Failure to provide access: Prisoners and plaintiffs compensated

Paul Roth

Two recent personal information access cases decided by the New Zealand Human Rights Review Tribunal have raised important wider issues. The Tribunal has first instance jurisdiction over privacy cases once they have been investigated by the Office of the Privacy Commissioner. One case raised the larger policy issue whether criminals ought to have the right to retain compensation awarded to them for breaches of their rights when they are in prison for having breached the rights of others. The other case raised the issue whether individuals are entitled to everything that is on their files, even if the file contains material that is not, strictly speaking, information about the individual concerned.

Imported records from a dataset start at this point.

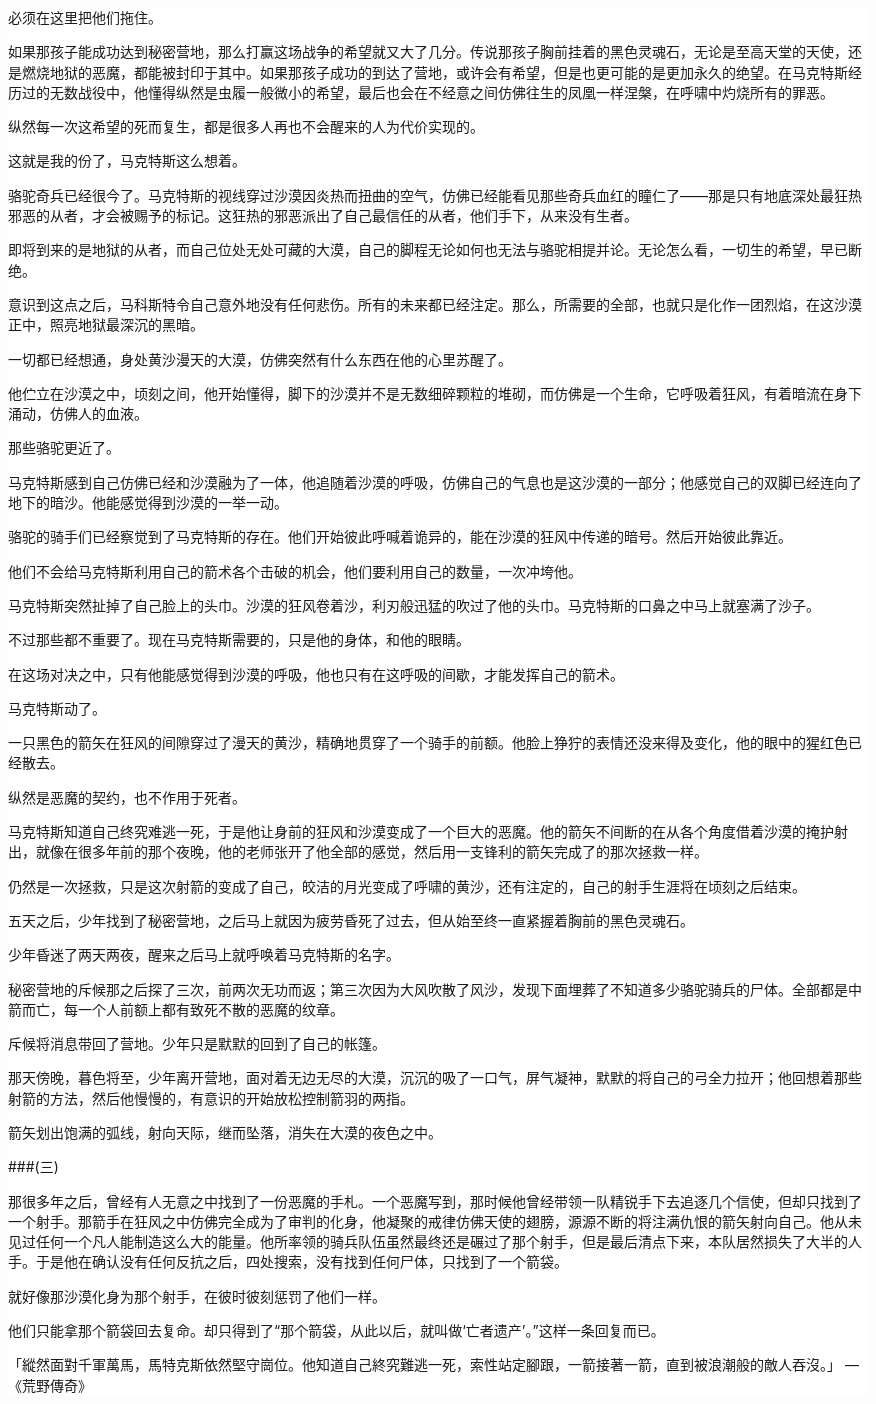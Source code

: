 必须在这里把他们拖住。

如果那孩子能成功达到秘密营地，那么打赢这场战争的希望就又大了几分。传说那孩子胸前挂着的黑色灵魂石，无论是至高天堂的天使，还是燃烧地狱的恶魔，都能被封印于其中。如果那孩子成功的到达了营地，或许会有希望，但是也更可能的是更加永久的绝望。在马克特斯经历过的无数战役中，他懂得纵然是虫履一般微小的希望，最后也会在不经意之间仿佛往生的凤凰一样涅槃，在呼啸中灼烧所有的罪恶。

纵然每一次这希望的死而复生，都是很多人再也不会醒来的人为代价实现的。

这就是我的份了，马克特斯这么想着。

骆驼奇兵已经很今了。马克特斯的视线穿过沙漠因炎热而扭曲的空气，仿佛已经能看见那些奇兵血红的瞳仁了——那是只有地底深处最狂热邪恶的从者，才会被赐予的标记。这狂热的邪恶派出了自己最信任的从者，他们手下，从来没有生者。

即将到来的是地狱的从者，而自己位处无处可藏的大漠，自己的脚程无论如何也无法与骆驼相提并论。无论怎么看，一切生的希望，早已断绝。

意识到这点之后，马科斯特令自己意外地没有任何悲伤。所有的未来都已经注定。那么，所需要的全部，也就只是化作一团烈焰，在这沙漠正中，照亮地狱最深沉的黑暗。

一切都已经想通，身处黄沙漫天的大漠，仿佛突然有什么东西在他的心里苏醒了。

他伫立在沙漠之中，顷刻之间，他开始懂得，脚下的沙漠并不是无数细碎颗粒的堆砌，而仿佛是一个生命，它呼吸着狂风，有着暗流在身下涌动，仿佛人的血液。

那些骆驼更近了。

马克特斯感到自己仿佛已经和沙漠融为了一体，他追随着沙漠的呼吸，仿佛自己的气息也是这沙漠的一部分；他感觉自己的双脚已经连向了地下的暗沙。他能感觉得到沙漠的一举一动。

骆驼的骑手们已经察觉到了马克特斯的存在。他们开始彼此呼喊着诡异的，能在沙漠的狂风中传递的暗号。然后开始彼此靠近。

他们不会给马克特斯利用自己的箭术各个击破的机会，他们要利用自己的数量，一次冲垮他。

马克特斯突然扯掉了自己脸上的头巾。沙漠的狂风卷着沙，利刃般迅猛的吹过了他的头巾。马克特斯的口鼻之中马上就塞满了沙子。

不过那些都不重要了。现在马克特斯需要的，只是他的身体，和他的眼睛。

在这场对决之中，只有他能感觉得到沙漠的呼吸，他也只有在这呼吸的间歇，才能发挥自己的箭术。

马克特斯动了。

一只黑色的箭矢在狂风的间隙穿过了漫天的黄沙，精确地贯穿了一个骑手的前额。他脸上狰狞的表情还没来得及变化，他的眼中的猩红色已经散去。

纵然是恶魔的契约，也不作用于死者。

马克特斯知道自己终究难逃一死，于是他让身前的狂风和沙漠变成了一个巨大的恶魔。他的箭矢不间断的在从各个角度借着沙漠的掩护射出，就像在很多年前的那个夜晚，他的老师张开了他全部的感觉，然后用一支锋利的箭矢完成了的那次拯救一样。

仍然是一次拯救，只是这次射箭的变成了自己，皎洁的月光变成了呼啸的黄沙，还有注定的，自己的射手生涯将在顷刻之后结束。



五天之后，少年找到了秘密营地，之后马上就因为疲劳昏死了过去，但从始至终一直紧握着胸前的黑色灵魂石。

少年昏迷了两天两夜，醒来之后马上就呼唤着马克特斯的名字。

秘密营地的斥候那之后探了三次，前两次无功而返；第三次因为大风吹散了风沙，发现下面埋葬了不知道多少骆驼骑兵的尸体。全部都是中箭而亡，每一个人前额上都有致死不散的恶魔的纹章。

斥候将消息带回了营地。少年只是默默的回到了自己的帐篷。

那天傍晚，暮色将至，少年离开营地，面对着无边无尽的大漠，沉沉的吸了一口气，屏气凝神，默默的将自己的弓全力拉开；他回想着那些射箭的方法，然后他慢慢的，有意识的开始放松控制箭羽的两指。

箭矢划出饱满的弧线，射向天际，继而坠落，消失在大漠的夜色之中。


###(三)

那很多年之后，曾经有人无意之中找到了一份恶魔的手札。一个恶魔写到，那时候他曾经带领一队精锐手下去追逐几个信使，但却只找到了一个射手。那箭手在狂风之中仿佛完全成为了审判的化身，他凝聚的戒律仿佛天使的翅膀，源源不断的将注满仇恨的箭矢射向自己。他从未见过任何一个凡人能制造这么大的能量。他所率领的骑兵队伍虽然最终还是碾过了那个射手，但是最后清点下来，本队居然损失了大半的人手。于是他在确认没有任何反抗之后，四处搜索，没有找到任何尸体，只找到了一个箭袋。

就好像那沙漠化身为那个射手，在彼时彼刻惩罚了他们一样。

他们只能拿那个箭袋回去复命。却只得到了“那个箭袋，从此以后，就叫做‘亡者遗产’。”这样一条回复而已。

「縱然面對千軍萬馬，馬特克斯依然堅守崗位。他知道自己終究難逃一死，索性站定腳跟，一箭接著一箭，直到被浪潮般的敵人吞沒。」 —《荒野傳奇》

MacMillan v Department of Correction – the prisoner

In MacMillan v Department of Corrections,[1] the plaintiff had been denied access to a letter written about him for nearly three years. The plaintiff, described by the Tribunal simply as having been “convicted of a serious offence in 1989”, was sentenced to a term of life imprisonment for his crime. In 1999, he was on temporary release to complete a rehabilitation programme. While in this programme, he formed a relationship with a teenage girl, and there were other breaches of the terms of his temporary release as well. As a result, he was recalled to prison. Shortly afterwards, the father of the teenage girl wrote a letter concerning the plaintiff to the manager of the prison where the plaintiff was being held. Upon receipt of the letter, the prison superintendent summoned the plaintiff into his office and informed him of the letter, and by whom it had been sent. The Superintendent was very angry, and read parts of the letter to the plaintiff. The letter included an allegation that the plaintiff had been involved with or had encouraged bestiality. The plaintiff requested a copy of the letter, but this was denied. The verbal request was followed up by a written request. It was not until nearly two years later, after the intervention of the Privacy Commissioner, that the plaintiff was provided with an edited copy of the letter. The plaintiff, however, was unhappy with the extent to which the letter had been edited, and he continued to seek to obtain an unedited copy of the letter. After a further year, another edited copy of the letter was provided to him. This version disclosed allegations accusing the plaintiff of having introduced the writer’s daughter to “perverted sex”, which was described with some additional detail.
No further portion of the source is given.